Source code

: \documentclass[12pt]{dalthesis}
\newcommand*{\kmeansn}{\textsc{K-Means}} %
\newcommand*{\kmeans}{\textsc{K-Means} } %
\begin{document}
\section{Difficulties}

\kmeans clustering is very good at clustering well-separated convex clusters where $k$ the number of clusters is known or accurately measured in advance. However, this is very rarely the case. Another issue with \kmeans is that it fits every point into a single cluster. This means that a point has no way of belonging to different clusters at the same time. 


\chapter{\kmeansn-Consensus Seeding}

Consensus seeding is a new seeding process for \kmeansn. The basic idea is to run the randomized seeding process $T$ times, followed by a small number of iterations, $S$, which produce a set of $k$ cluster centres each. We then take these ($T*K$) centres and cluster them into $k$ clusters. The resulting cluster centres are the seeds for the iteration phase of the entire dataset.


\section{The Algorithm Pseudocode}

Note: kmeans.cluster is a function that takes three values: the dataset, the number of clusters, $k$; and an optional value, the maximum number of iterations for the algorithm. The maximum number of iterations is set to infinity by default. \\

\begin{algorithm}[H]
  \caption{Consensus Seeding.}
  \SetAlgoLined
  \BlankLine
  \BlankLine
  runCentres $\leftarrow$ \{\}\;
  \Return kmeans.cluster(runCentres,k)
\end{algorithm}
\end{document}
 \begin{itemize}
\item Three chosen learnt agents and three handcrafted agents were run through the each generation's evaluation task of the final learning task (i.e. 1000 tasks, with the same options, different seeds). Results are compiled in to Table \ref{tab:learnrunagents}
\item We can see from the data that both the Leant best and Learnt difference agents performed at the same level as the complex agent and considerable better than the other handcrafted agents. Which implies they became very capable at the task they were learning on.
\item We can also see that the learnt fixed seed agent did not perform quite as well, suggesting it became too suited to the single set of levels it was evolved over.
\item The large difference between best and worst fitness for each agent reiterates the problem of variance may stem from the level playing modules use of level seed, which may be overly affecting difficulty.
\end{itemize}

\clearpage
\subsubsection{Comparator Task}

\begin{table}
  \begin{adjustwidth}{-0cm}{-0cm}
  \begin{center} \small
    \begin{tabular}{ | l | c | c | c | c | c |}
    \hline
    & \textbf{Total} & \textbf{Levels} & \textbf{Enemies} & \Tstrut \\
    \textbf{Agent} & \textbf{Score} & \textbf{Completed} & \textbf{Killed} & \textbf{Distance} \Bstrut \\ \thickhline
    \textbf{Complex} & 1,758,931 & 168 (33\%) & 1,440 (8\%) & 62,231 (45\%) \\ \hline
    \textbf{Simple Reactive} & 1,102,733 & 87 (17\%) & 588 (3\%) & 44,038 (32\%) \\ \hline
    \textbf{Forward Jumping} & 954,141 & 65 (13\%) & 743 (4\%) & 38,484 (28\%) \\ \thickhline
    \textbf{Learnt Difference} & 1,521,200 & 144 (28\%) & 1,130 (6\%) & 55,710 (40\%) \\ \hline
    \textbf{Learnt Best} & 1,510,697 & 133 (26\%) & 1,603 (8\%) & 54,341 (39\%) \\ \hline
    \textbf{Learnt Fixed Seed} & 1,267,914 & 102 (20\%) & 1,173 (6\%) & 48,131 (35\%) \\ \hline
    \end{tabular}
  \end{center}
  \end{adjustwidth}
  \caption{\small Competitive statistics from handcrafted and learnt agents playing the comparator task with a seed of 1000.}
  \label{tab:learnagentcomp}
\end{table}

* [ASSIGNMENT]:
All lines containing "adjustwidth" in the material above should appear in your reply, copied exactly.

* [RESULT FOR THIS EXERCISE]:
  \begin{adjustwidth}{-0cm}{-0cm}
  \end{adjustwidth}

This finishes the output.